====== Data for the task ======
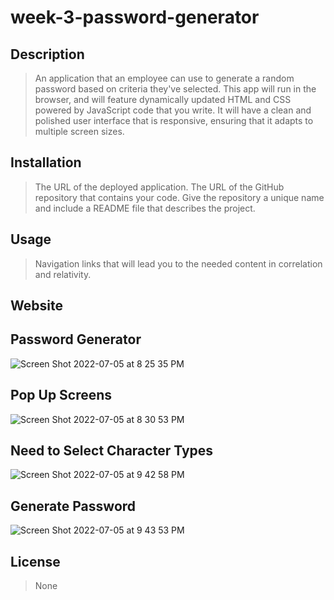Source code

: # week-3-password-generator
## Description
> An application that an employee can use to generate a random password based on criteria they've selected. This app will run in the browser, and will feature dynamically updated HTML and CSS powered by JavaScript code that you write. It will have a clean and polished user interface that is responsive, ensuring that it adapts to multiple screen sizes.
## Installation
>The URL of the deployed application.
>The URL of the GitHub repository that contains your code. Give the repository a unique name and include a README file that describes the project.
## Usage
> Navigation links that will lead you to the needed content in correlation and relativity.
## Website

## Password Generator
![Screen Shot 2022-07-05 at 8 25 35 PM](https://user-images.githubusercontent.com/107279088/177454588-1b046ea6-5d48-4792-98a4-56dc0cea8586.png)

## Pop Up Screens
![Screen Shot 2022-07-05 at 8 30 53 PM](https://user-images.githubusercontent.com/107279088/177455208-ad55f9f8-8cdb-4cda-b9a6-0d7b8cc08335.png)

## Need to Select Character Types
![Screen Shot 2022-07-05 at 9 42 58 PM](https://user-images.githubusercontent.com/107279088/177463485-3bb2f014-0367-4814-88c8-5cd053ed9193.png)

## Generate Password
![Screen Shot 2022-07-05 at 9 43 53 PM](https://user-images.githubusercontent.com/107279088/177463534-eb4d36d3-913c-4d19-b8e9-63f8905e9e26.png)






## License
>None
======
Task to carry out:
Which lines run from the one holding "correlation and relativity." through the one holding "## Generate Password" in the records above? Repeat them exactly, both included, and nothing more.

Output for this task:
> Navigation links that will lead you to the needed content in correlation and relativity.
## Website

## Password Generator
![Screen Shot 2022-07-05 at 8 25 35 PM](https://user-images.githubusercontent.com/107279088/177454588-1b046ea6-5d48-4792-98a4-56dc0cea8586.png)

## Pop Up Screens
![Screen Shot 2022-07-05 at 8 30 53 PM](https://user-images.githubusercontent.com/107279088/177455208-ad55f9f8-8cdb-4cda-b9a6-0d7b8cc08335.png)

## Need to Select Character Types
![Screen Shot 2022-07-05 at 9 42 58 PM](https://user-images.githubusercontent.com/107279088/177463485-3bb2f014-0367-4814-88c8-5cd053ed9193.png)

## Generate Password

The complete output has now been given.